(Collected data)
========================
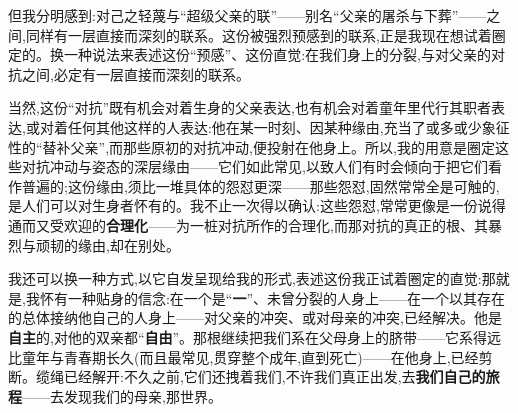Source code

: 但我分明感到:对己之轻蔑与“超级父亲的联”——别名“父亲的屠杀与下葬”——之间,同样有一层直接而深刻的联系。这份被强烈预感到的联系,正是我现在想试着圈定的。换一种说法来表述这份“预感”、这份直觉:在我们身上的分裂,与对父亲的对抗之间,必定有一层直接而深刻的联系。

当然,这份“对抗”既有机会对着生身的父亲表达,也有机会对着童年里代行其职者表达,或对着任何其他这样的人表达:他在某一时刻、因某种缘由,充当了或多或少象征性的“替补父亲”,而那些原初的对抗冲动,便投射在他身上。所以,我的用意是圈定这些对抗冲动与姿态的深层缘由——它们如此常见,以致人们有时会倾向于把它们看作普遍的;这份缘由,须比一堆具体的怨怼更深——那些怨怼,固然常常全是可触的,是人们可以对生身者怀有的。我不止一次得以确认:这些怨怼,常常更像是一份说得通而又受欢迎的\textbf{合理化}\dmark{}——为一桩对抗所作的合理化,而那对抗的真正的根、其暴烈与顽韧的缘由,却在别处。

我还可以换一种方式,以它自发呈现给我的形式,表述这份我正试着圈定的直觉:那就是,我怀有一种贴身的信念:在一个是“\textbf{一}”、未曾分裂的人身上——在一个以其存在的总体接纳他自己的人身上——对父亲的冲突、或对母亲的冲突,已经解决。他是\textbf{自主}的,对他的双亲都“\textbf{自由}”。那根继续把我们系在父母身上的脐带——它系得远比童年与青春期长久(而且最常见,贯穿整个成年,直到死亡)——在他身上,已经剪断。缆绳已经解开:不久之前,它们还拽着我们,不许我们真正出发,去\textbf{我们自己的旅程}——去发现我们的母亲,那世界。

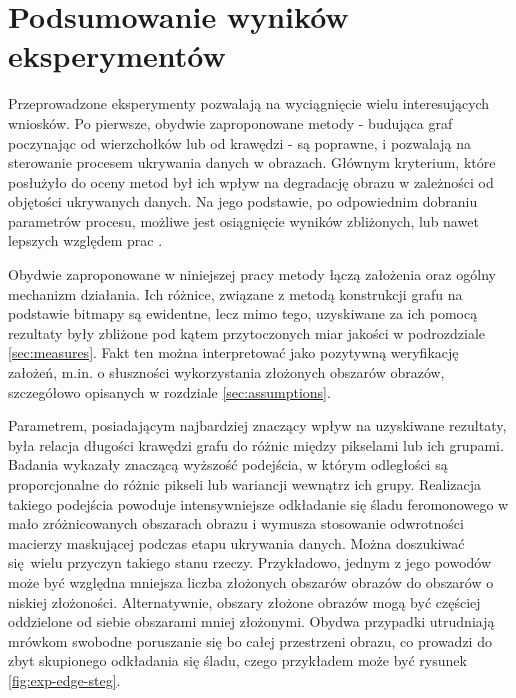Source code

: {    \section{Podsumowanie wyników eksperymentów}
    {
        Przeprowadzone eksperymenty pozwalają na wyciągnięcie wielu interesujących wniosków. Po pierwsze, obydwie
        zaproponowane metody - budująca graf poczynając od wierzchołków lub od krawędzi - są poprawne, i pozwalają na
        sterowanie procesem ukrywania danych w obrazach. Głównym kryterium, które posłużyło do oceny metod był ich wpływ
        na degradację obrazu w zależności od objętości ukrywanych danych. Na jego podstawie, po odpowiednim dobraniu
        parametrów procesu, możliwe jest osiągnięcie wyników zbliżonych, lub nawet lepszych względem prac \cite{Solak2018LSBSA, Muhuri2020ANI, Khan2018AntCO}.

        Obydwie zaproponowane w niniejszej pracy metody łączą założenia oraz ogólny mechanizm działania. Ich różnice,
        związane z metodą konstrukcji grafu na podstawie bitmapy są ewidentne, lecz mimo tego, uzyskiwane za ich pomocą
        rezultaty były zbliżone pod kątem przytoczonych miar jakości w podrozdziale \ref{sec:measures}. Fakt ten można
        interpretować jako pozytywną weryfikację założeń, m.in. o słuszności wykorzystania złożonych obszarów obrazów,
        szczegółowo opisanych w rozdziale \ref{sec:assumptions}.

        Parametrem, posiadającym najbardziej znaczący wpływ na uzyskiwane rezultaty, była relacja długości krawędzi
        grafu do różnic między pikselami lub ich grupami. Badania wykazały znaczącą wyższość podejścia, w którym
        odległości są proporcjonalne do różnic pikseli lub wariancji wewnątrz ich grupy. Realizacja takiego podejścia
        powoduje intensywniejsze odkładanie się śladu feromonowego w mało zróżnicowanych obszarach obrazu i wymusza
        stosowanie odwrotności macierzy maskującej podczas etapu ukrywania danych. Można doszukiwać się wielu przyczyn
        takiego stanu rzeczy. Przykładowo, jednym z jego powodów może być względna mniejsza liczba złożonych obszarów
        obrazów do obszarów o niskiej złożoności. Alternatywnie, obszary złożone obrazów mogą być częściej oddzielone od
        siebie obszarami mniej złożonymi. Obydwa przypadki utrudniają mrówkom swobodne poruszanie się bo całej
        przestrzeni obrazu, co prowadzi do zbyt skupionego odkładania się śladu, czego przykładem może być rysunek
        \ref{fig:exp-edge-steg}.

}}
========================
**Activity:**
Work out how many lines in this data contain "metody". Only that number should be given.

**Problem solution:**
2